# PC Control of MTH Engines by Radio Connection to the TIU



## Mark DiVecchio (May 10, 2016)

To me, MTH makes the best engines and rolling stock for my railroads of choice, the Pittsburgh & Lake Erie Railroad and the Aliquippa & Southern Railroad (where my grandfather worked). MTH has many many engines and dozen of pieces of rolling stock for these railroads. My layout uses only MTH's DCS.

DCS has been out for almost 15 years. I've been waiting for a way to control my layout using my PC. I've always used Windows PC's so this effort was done originally using XP and more recently Windows 7 and Windows 10.

A few years ago, Mike Hewett presented a PC interface to the tethered mode of operation of DCS. He showed how to sniff out the RS-232 packets running between the Remote and the TIU, how to save those packets and how to later transmit those packets to the TIU from the PC. He connected to the TIU using a tether (phone cable).

Mike presented his findings in three videos which he produced around May of 2011. Look at those three videos before you continue with my description.

Chapter 1 



Chapter 2 



Chapter 3 




Look at this OGR Forum thread for a followup:

http://ogrforum.ogaugerr.com/topic/...ntrol?reply=5371679459030161#5371679459030161

Mike made more progress as shown in this video from 2013






I think that I first saw what Mike did around October of 2011 as my earliest date stamps on files that I've saved are from that date.

Mike's methodology was to record the packets sent by the Remote when each key on the Remote was pressed. Without regard to the contents of the packets, he saved them in a file. Then, later, his PC program could read up those saved packets and send them to the TIU. He created a very nice touch screen interface and he could run his DCS trains from his PC.
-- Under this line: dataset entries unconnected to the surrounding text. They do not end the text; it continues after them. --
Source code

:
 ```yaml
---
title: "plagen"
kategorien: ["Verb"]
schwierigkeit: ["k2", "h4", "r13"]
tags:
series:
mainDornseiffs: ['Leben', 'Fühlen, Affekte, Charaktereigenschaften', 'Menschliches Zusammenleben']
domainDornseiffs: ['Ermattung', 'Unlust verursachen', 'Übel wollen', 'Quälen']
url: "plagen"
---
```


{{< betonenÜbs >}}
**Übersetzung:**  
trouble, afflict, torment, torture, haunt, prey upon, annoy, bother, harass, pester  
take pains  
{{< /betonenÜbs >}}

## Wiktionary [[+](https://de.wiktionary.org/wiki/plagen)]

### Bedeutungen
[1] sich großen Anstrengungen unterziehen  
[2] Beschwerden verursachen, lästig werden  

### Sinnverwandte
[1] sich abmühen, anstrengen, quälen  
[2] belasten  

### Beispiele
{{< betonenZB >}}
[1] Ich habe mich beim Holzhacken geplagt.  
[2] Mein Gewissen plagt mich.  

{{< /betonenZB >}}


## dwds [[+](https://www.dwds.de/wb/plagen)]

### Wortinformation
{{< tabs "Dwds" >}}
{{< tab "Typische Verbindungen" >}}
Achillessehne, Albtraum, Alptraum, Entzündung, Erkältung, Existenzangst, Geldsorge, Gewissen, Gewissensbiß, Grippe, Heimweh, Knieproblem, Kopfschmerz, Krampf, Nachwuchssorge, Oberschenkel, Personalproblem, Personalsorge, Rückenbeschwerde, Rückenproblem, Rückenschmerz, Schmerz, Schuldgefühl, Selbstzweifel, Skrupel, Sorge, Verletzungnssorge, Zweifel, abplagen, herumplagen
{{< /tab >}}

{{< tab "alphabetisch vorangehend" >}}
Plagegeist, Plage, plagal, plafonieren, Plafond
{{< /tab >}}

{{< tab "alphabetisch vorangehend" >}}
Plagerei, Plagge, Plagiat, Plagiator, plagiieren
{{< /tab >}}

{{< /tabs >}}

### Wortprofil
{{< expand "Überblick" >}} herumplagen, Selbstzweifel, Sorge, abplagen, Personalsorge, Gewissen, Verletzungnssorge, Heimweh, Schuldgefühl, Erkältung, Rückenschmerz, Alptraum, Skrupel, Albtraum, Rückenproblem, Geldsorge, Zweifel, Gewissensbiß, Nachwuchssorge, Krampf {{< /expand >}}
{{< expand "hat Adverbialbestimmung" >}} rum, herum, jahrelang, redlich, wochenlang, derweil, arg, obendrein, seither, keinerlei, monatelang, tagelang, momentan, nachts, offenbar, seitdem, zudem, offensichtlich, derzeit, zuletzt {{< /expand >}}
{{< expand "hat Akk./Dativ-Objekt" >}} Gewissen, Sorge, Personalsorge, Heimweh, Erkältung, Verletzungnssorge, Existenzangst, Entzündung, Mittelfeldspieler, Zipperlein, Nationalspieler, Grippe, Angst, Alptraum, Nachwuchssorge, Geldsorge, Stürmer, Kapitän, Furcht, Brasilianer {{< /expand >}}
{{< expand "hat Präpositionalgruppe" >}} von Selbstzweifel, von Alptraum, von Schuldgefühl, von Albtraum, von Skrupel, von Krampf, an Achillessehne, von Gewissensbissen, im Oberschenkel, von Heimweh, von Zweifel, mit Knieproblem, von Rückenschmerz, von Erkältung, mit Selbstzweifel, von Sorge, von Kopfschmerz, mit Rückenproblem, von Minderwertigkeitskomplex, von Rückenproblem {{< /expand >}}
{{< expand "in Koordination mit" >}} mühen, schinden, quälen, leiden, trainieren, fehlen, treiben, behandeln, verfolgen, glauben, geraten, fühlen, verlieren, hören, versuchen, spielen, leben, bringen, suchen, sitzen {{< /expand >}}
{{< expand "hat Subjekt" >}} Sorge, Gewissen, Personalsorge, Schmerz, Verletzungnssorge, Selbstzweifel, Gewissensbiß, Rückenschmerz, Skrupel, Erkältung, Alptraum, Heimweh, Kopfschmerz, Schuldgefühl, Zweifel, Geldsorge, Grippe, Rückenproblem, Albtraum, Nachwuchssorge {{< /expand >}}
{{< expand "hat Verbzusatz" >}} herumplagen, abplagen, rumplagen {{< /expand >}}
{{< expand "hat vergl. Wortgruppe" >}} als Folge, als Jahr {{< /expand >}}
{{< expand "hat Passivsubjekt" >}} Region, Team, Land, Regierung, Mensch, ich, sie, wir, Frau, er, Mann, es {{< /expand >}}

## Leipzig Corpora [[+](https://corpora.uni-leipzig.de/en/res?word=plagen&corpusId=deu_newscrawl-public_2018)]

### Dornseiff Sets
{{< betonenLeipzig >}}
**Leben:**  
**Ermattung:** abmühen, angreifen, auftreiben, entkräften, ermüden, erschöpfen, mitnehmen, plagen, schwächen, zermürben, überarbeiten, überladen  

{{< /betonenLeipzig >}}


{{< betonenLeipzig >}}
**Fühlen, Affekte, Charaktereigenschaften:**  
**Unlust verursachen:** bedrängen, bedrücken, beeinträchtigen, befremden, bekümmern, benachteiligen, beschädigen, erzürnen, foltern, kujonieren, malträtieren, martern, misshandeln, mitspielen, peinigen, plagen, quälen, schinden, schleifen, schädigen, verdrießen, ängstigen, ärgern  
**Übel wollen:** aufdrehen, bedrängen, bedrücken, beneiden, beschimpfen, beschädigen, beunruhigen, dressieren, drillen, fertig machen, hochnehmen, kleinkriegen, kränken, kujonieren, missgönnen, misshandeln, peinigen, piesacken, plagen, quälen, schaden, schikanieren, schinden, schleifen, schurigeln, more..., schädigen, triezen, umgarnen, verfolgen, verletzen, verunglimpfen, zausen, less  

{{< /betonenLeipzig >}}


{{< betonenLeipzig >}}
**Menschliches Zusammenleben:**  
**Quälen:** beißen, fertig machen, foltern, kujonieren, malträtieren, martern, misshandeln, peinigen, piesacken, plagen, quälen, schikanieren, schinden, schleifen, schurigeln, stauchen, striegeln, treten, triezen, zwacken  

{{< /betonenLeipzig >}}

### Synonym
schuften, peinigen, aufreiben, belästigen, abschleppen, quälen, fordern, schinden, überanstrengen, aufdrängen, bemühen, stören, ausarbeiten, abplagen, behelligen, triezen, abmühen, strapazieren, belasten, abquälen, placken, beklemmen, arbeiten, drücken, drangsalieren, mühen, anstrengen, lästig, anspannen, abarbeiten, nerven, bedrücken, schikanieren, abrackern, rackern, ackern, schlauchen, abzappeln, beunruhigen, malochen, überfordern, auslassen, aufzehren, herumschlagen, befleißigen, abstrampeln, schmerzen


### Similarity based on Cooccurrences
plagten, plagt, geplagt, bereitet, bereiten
I contacted Mike back then and he sent me copies of his program and I was able to build up his interface to the TIU, sniff out the needed packets and I had a way to control my trains from my PC.

This worked up to a point. When I added a new engine number, I had to run the packet sniffer again and pick up the packets needed for the new engine number. Mike's program only captured a subset of the many, many types of commands that could be sent to the TIU. Mike did not read back responses from the TIU or process any of those returned packets.

I was looking for something more. I wanted to understand the protocol over the tether cable.

With a lot of effort, I was able to understand almost all of the communications between the Remote and TIU. I am now able to create packets to control the DCS engines. The packets are complete with correct addressing, command syntax and CRC.

I figured this out by examination of the packets that I could sniff using Mike's original RS-232 interface design and the port settings that he found. Without Mike's insights into the RS-232 data stream, I don't think that would have been able to get a foothold into this protocol.

So again, I figured this out just by looking at the RS-232 stream over the tether cable. No code disassembly, no logic analyzers, no opening up of Remotes or TIU's.

I made up videos (Screen Captures) of the operation of my RTC or Remote Train Control program. These videos demonstrates part of its use:

http://www.silogic.com/trains/RTC_Running.html

My purpose in what I did was to develop a new way to run my trains. I'm not competing with anyone else, especially MTH since they don't have a product for PC control that they sell or give away. I'm not selling anything that I've done. The program and source code are freely available on my web page. It is distributed under the GNU Public Licenses.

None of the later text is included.